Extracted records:
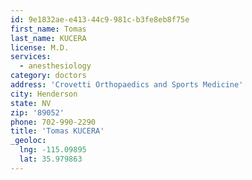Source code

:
 ```yaml
---
id: 9e1832ae-e413-44c9-981c-b3fe8eb8f75e
first_name: Tomas
last_name: KUCERA
license: M.D.
services:
  - anesthesiology
category: doctors
address: 'Crovetti Orthopaedics and Sports Medicine'
city: Henderson
state: NV
zip: '89052'
phone: 702-990-2290
title: 'Tomas KUCERA'
_geoloc:
  lng: -115.09895
  lat: 35.979863
---
```

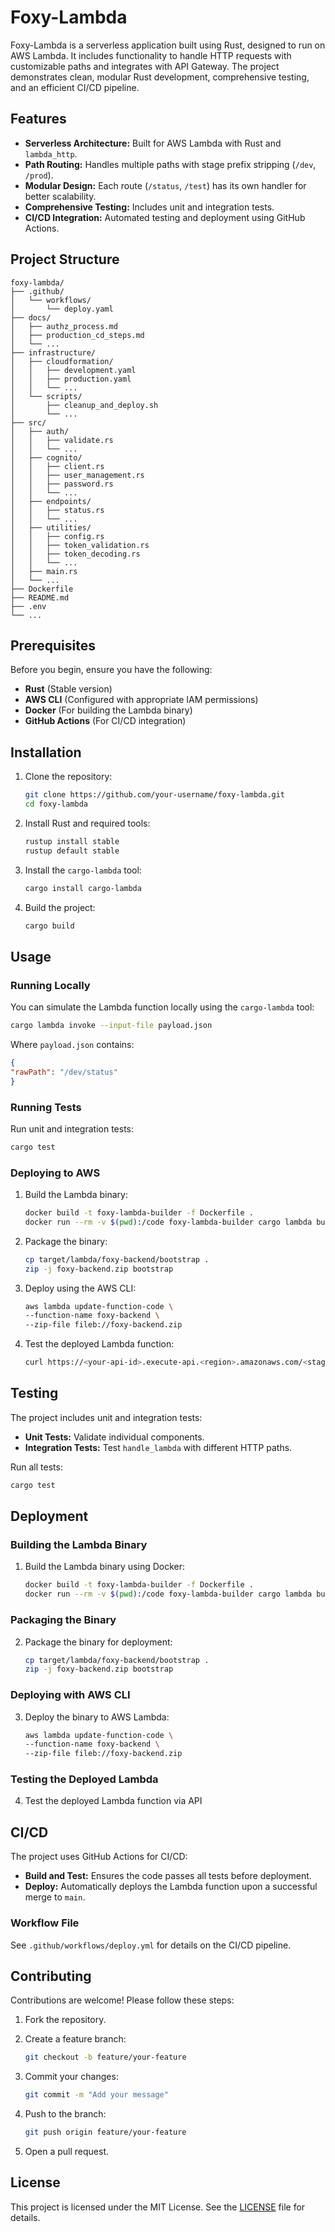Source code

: # Foxy-Lambda

Foxy-Lambda is a serverless application built using Rust, designed to run on AWS Lambda. It includes functionality to handle HTTP requests with customizable paths and integrates with API Gateway. The project demonstrates clean, modular Rust development, comprehensive testing, and an efficient CI/CD pipeline.

## Features

- **Serverless Architecture:** Built for AWS Lambda with Rust and `lambda_http`.
- **Path Routing:** Handles multiple paths with stage prefix stripping (`/dev`, `/prod`).
- **Modular Design:** Each route (`/status`, `/test`) has its own handler for better scalability.
- **Comprehensive Testing:** Includes unit and integration tests.
- **CI/CD Integration:** Automated testing and deployment using GitHub Actions.

## Project Structure

```
foxy-lambda/
├── .github/
│   └── workflows/
│       └── deploy.yaml
├── docs/
│   ├── authz_process.md
│   ├── production_cd_steps.md
│   └── ...
├── infrastructure/
│   ├── cloudformation/
│   │   ├── development.yaml
│   │   ├── production.yaml
│   │   └── ...
│   └── scripts/
│       ├── cleanup_and_deploy.sh
│       └── ...
├── src/
│   ├── auth/
│   │   ├── validate.rs
│   │   └── ...
│   ├── cognito/
│   │   ├── client.rs
│   │   ├── user_management.rs
│   │   ├── password.rs
│   │   └── ...
│   ├── endpoints/
│   │   ├── status.rs
│   │   └── ...
│   ├── utilities/
│   │   ├── config.rs
│   │   ├── token_validation.rs
│   │   ├── token_decoding.rs
│   │   └── ...
│   ├── main.rs
│   └── ...
├── Dockerfile
├── README.md
├── .env
└── ...

```

## Prerequisites

Before you begin, ensure you have the following:

- **Rust** (Stable version)
- **AWS CLI** (Configured with appropriate IAM permissions)
- **Docker** (For building the Lambda binary)
- **GitHub Actions** (For CI/CD integration)
## Installation

1. Clone the repository:
   ```bash
   git clone https://github.com/your-username/foxy-lambda.git
   cd foxy-lambda
   ```

2. Install Rust and required tools:
   ```bash
   rustup install stable
   rustup default stable
   ```

3. Install the `cargo-lambda` tool:
   ```bash
   cargo install cargo-lambda
   ```

4. Build the project:
   ```bash
   cargo build
   ```
## Usage

### Running Locally
You can simulate the Lambda function locally using the `cargo-lambda` tool:
```bash
cargo lambda invoke --input-file payload.json
```

Where `payload.json` contains:
```json
{
"rawPath": "/dev/status"
}
```

### Running Tests
Run unit and integration tests:
```bash
cargo test
```

### Deploying to AWS
1. Build the Lambda binary:
   ```bash
   docker build -t foxy-lambda-builder -f Dockerfile .
   docker run --rm -v $(pwd):/code foxy-lambda-builder cargo lambda build --release --target x86_64-unknown-linux-musl
   ```

2. Package the binary:
   ```bash
   cp target/lambda/foxy-backend/bootstrap .
   zip -j foxy-backend.zip bootstrap
   ```

3. Deploy using the AWS CLI:
   ```bash
   aws lambda update-function-code \
   --function-name foxy-backend \
   --zip-file fileb://foxy-backend.zip
   ```

4. Test the deployed Lambda function:
   ```bash
   curl https://<your-api-id>.execute-api.<region>.amazonaws.com/<stage>/status
   ```

## Testing

The project includes unit and integration tests:

- **Unit Tests:** Validate individual components.
- **Integration Tests:** Test `handle_lambda` with different HTTP paths.

Run all tests:
```bash
cargo test
```
## Deployment

### Building the Lambda Binary
1. Build the Lambda binary using Docker:
   ```bash
   docker build -t foxy-lambda-builder -f Dockerfile .
   docker run --rm -v $(pwd):/code foxy-lambda-builder cargo lambda build --release --target x86_64-unknown-linux-musl
   ```

### Packaging the Binary
2. Package the binary for deployment:
   ```bash
   cp target/lambda/foxy-backend/bootstrap .
   zip -j foxy-backend.zip bootstrap
   ```

### Deploying with AWS CLI
3. Deploy the binary to AWS Lambda:
   ```bash
   aws lambda update-function-code \
   --function-name foxy-backend \
   --zip-file fileb://foxy-backend.zip
   ```

### Testing the Deployed Lambda
4. Test the deployed Lambda function via API

## CI/CD

The project uses GitHub Actions for CI/CD:
- **Build and Test:** Ensures the code passes all tests before deployment.
- **Deploy:** Automatically deploys the Lambda function upon a successful merge to `main`.

### Workflow File

See `.github/workflows/deploy.yml` for details on the CI/CD pipeline.

## Contributing

Contributions are welcome! Please follow these steps:

1. Fork the repository.
2. Create a feature branch:
   ```bash
   git checkout -b feature/your-feature
   ```

3. Commit your changes:
   ```bash
   git commit -m "Add your message"
   ```

4. Push to the branch:
   ``` bash
   git push origin feature/your-feature
   ```

5. Open a pull request.

## License

This project is licensed under the MIT License. See the [LICENSE](LICENSE) file for details.
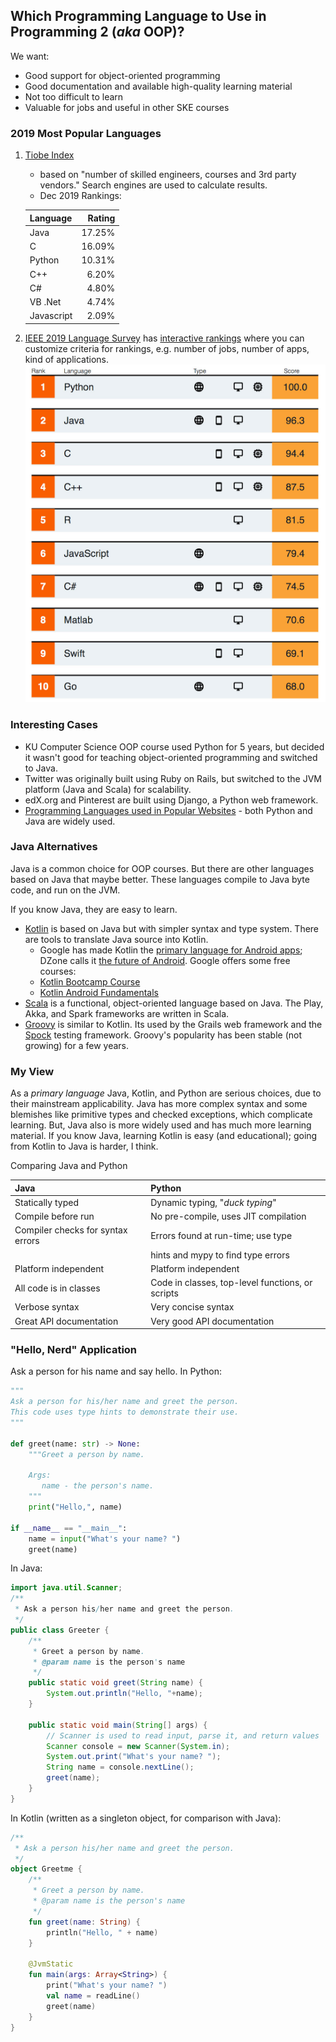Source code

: ## Which Programming Language to Use in Programming 2 (*aka* OOP)?

We want:

* Good support for object-oriented programming
* Good documentation and available high-quality learning material
* Not too difficult to learn
* Valuable for jobs and useful in other SKE courses

### 2019 Most Popular Languages

1. [Tiobe Index][] 
   * based on "number of skilled engineers, courses and 3rd party vendors." Search engines are used to calculate results.
   * Dec 2019 Rankings:

    | Language  | Rating |
    |:----------|-------:|
    | Java      | 17.25% |
    | C         | 16.09% |
    | Python    | 10.31% |
    | C++       |  6.20% |
    | C#        |  4.80% |
    | VB .Net   |  4.74% |
    | Javascript|  2.09% |

2. [IEEE 2019 Language Survey][ieee-language-survey-article] has [interactive rankings][ieee-language-interactive] where you can customize criteria for rankings, e.g. number of jobs, number of apps, kind of applications.    
   ![IEEE Language Rankings](images/ieee-language-rankings.png)

### Interesting Cases

* KU Computer Science OOP course used Python for 5 years, but decided it wasn't good for teaching object-oriented programming and switched to Java.
* Twitter was originally built using Ruby on Rails, but switched to the JVM platform (Java and Scala) for scalability.
* edX.org and Pinterest are built using Django, a Python web framework.
* [Programming Languages used in Popular Websites][web-sites-wikipedia] - both Python and Java are widely used.


### Java Alternatives

Java is a common choice for OOP courses. But there are other languages based on Java that maybe better.  These languages compile to Java byte code, and run on the JVM.  

If you know Java, they are easy to learn.

* [Kotlin][] is based on Java but with simpler syntax and type system. There are tools to translate Java source into Kotlin.
    - Google has made Kotlin the [primary language for Android apps][kotlin-for-android]; DZone calls it [the future of Android][].  Google offers some free courses:
    - [Kotlin Bootcamp Course][]
    - [Kotlin Android Fundamentals][]
* [Scala][] is a functional, object-oriented language based on Java. The Play, Akka, and Spark frameworks are written in Scala.
* [Groovy][] is similar to Kotlin. Its used by the Grails web framework and the [Spock][] testing framework. Groovy's popularity has been stable (not growing) for a few years.

### My View

As a *primary language* Java, Kotlin, and Python are serious choices, due to their mainstream applicability. Java has more complex syntax and some blemishes like primitive types and checked exceptions, which complicate learning.  But, Java also is more widely used and has much more learning material.  If you know Java, learning Kotlin is easy (and educational); going from Kotlin to Java is harder, I think.

Comparing Java and Python

| Java                             | Python                                |
|:---------------------------------|:--------------------------------------|
| Statically typed                 | Dynamic typing, "*duck typing*"       |
| Compile before run               | No pre-compile, uses JIT compilation  |
| Compiler checks for syntax errors| Errors found at run-time; use type    |
|                                  | hints and mypy to find type errors    |
| Platform independent             | Platform independent                  |
| All code is in classes           | Code in classes, top-level functions, or scripts |
| Verbose syntax                   | Very concise syntax                   |
| Great API documentation          | Very good API documentation           |

### "Hello, Nerd" Application

Ask a person for his name and say hello.
In Python:
```python
"""
Ask a person for his/her name and greet the person.
This code uses type hints to demonstrate their use.
"""

def greet(name: str) -> None:
    """Greet a person by name.

    Args:
       name - the person's name.
    """
    print("Hello,", name)

if __name__ == "__main__":
    name = input("What's your name? ")
    greet(name)
```

In Java:
```java
import java.util.Scanner;
/**
 * Ask a person his/her name and greet the person.
 */
public class Greeter {
    /**
     * Greet a person by name.
     * @param name is the person's name
     */
    public static void greet(String name) {
        System.out.println("Hello, "+name);
    }

    public static void main(String[] args) {
        // Scanner is used to read input, parse it, and return values
        Scanner console = new Scanner(System.in);
        System.out.print("What's your name? ");
        String name = console.nextLine();
        greet(name);
    }
}
```
In Kotlin (written as a singleton object, for comparison with Java):
```kotlin
/**
 * Ask a person his/her name and greet the person.
 */
object Greetme {
    /**
     * Greet a person by name.
     * @param name is the person's name
     */
    fun greet(name: String) {
        println("Hello, " + name)
    }

    @JvmStatic
    fun main(args: Array<String>) {
        print("What's your name? ")
        val name = readLine()
        greet(name)
    }
}
```


[Tiobe Index]: https://www.tiobe.com/tiobe-index/
[ieee-language-survey-article]: https://spectrum.ieee.org/computing/software/the-top-programming-languages-2019
[ieee-language-interactive]: https://spectrum.ieee.org/static/interactive-the-top-programming-languages-2019
[web-sites-wikipedia]: https://en.wikipedia.org/wiki/Programming_languages_used_in_most_popular_websites
[kotlin-for-android]: https://techcrunch.com/2019/05/07/kotlin-is-now-googles-preferred-language-for-android-app-development/
[the future of Android]: https://dzone.com/articles/why-kotlin-is-the-future-of-android-app-developmen
[Groovy]: https://groovy-lang.org
[Kotlin]: https://kotlinlang.org
[Scala]: https://scala-lang.org
[Spock]: https://spockframework.org
[Kotlin Bootcamp Course]: https://codelabs.developers.google.com/kotlin-bootcamp/
[Kotlin Android Fundamentals]: https://codelabs.developers.google.com/android-kotlin-fundamentals/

PROBLEM TO WORK ON >> Look through the lines above for "scalability". Say how many have it, and give no other words.

PROBLEM SOLUTION >> 2